Dataset entries:
-- -- --
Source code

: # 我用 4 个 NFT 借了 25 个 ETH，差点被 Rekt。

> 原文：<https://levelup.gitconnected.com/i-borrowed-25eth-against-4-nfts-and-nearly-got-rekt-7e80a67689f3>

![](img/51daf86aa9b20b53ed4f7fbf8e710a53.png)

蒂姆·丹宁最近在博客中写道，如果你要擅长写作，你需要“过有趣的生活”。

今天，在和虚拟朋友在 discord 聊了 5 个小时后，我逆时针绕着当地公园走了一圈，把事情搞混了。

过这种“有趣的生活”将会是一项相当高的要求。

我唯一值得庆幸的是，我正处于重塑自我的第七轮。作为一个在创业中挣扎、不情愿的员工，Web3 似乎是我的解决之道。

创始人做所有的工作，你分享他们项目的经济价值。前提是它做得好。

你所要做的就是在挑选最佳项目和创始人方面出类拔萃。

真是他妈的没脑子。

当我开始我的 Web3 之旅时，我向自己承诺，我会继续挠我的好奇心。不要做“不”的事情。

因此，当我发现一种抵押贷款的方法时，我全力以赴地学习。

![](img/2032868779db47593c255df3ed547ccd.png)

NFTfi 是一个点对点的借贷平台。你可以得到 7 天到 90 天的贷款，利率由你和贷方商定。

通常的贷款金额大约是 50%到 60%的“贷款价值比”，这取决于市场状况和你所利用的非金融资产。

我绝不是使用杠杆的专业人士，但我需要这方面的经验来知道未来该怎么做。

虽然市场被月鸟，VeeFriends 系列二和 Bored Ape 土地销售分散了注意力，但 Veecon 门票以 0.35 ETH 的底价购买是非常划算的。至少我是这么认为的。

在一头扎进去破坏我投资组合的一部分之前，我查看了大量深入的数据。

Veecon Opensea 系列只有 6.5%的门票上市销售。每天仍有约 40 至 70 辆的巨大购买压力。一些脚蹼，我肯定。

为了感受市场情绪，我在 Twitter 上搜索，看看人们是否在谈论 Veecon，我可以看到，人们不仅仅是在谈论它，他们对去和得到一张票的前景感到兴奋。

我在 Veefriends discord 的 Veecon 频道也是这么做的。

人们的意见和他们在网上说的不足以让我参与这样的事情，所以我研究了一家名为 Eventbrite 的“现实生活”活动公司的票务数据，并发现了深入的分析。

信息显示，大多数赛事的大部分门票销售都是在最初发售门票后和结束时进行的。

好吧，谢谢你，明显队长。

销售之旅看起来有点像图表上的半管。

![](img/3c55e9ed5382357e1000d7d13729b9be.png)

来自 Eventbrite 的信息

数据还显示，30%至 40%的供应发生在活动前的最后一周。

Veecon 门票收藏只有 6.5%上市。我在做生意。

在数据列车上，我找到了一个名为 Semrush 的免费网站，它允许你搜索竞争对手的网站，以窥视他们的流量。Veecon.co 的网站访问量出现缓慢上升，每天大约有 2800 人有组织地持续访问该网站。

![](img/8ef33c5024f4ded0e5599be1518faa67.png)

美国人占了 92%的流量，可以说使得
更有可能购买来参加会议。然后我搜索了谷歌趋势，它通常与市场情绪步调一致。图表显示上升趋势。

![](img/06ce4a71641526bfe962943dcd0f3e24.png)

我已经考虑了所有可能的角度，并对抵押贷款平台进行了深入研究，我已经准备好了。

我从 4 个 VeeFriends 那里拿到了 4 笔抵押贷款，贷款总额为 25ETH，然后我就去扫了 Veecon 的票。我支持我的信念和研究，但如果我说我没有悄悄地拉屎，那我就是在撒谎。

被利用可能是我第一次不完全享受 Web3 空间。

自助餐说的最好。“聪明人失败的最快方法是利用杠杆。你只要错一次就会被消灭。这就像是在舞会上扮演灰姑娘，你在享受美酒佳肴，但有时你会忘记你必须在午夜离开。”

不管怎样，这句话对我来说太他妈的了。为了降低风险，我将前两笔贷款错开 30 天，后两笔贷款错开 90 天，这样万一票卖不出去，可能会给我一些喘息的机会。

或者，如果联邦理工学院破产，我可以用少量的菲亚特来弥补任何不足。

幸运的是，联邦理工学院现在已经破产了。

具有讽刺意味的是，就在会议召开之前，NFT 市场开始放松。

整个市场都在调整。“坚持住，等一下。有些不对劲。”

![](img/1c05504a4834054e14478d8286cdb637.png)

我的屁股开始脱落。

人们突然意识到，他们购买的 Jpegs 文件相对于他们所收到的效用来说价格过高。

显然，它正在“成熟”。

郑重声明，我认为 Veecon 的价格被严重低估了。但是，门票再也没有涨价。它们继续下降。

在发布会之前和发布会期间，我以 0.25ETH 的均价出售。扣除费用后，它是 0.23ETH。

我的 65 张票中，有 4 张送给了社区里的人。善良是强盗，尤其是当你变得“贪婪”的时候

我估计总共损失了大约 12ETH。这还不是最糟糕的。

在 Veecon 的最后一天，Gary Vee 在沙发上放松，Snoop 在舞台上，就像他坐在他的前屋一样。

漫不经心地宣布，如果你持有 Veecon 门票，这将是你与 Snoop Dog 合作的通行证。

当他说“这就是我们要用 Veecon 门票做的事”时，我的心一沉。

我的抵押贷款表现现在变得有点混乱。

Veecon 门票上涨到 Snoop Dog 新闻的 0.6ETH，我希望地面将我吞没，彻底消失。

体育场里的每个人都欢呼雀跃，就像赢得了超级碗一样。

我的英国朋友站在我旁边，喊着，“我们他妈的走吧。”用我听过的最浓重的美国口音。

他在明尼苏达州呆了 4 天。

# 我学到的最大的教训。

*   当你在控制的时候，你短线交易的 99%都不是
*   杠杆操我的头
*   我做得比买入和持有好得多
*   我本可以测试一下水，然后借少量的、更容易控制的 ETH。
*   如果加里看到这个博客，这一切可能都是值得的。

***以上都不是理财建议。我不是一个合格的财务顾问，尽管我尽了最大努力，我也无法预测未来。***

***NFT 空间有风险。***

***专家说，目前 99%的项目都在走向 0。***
-- -- --
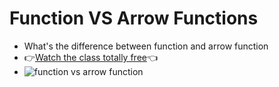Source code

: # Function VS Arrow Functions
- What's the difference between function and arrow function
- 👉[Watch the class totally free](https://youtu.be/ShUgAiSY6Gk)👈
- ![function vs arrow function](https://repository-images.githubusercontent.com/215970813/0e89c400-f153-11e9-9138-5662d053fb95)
-- -- --
Your answer should be the lines above, from the line containing "- 👉[Watch the" up to and including the line containing "- ![function vs", reproduced exactly and with nothing else.

YOUR RESPONSE:
- 👉[Watch the class totally free](https://youtu.be/ShUgAiSY6Gk)👈
- ![function vs arrow function](https://repository-images.githubusercontent.com/215970813/0e89c400-f153-11e9-9138-5662d053fb95)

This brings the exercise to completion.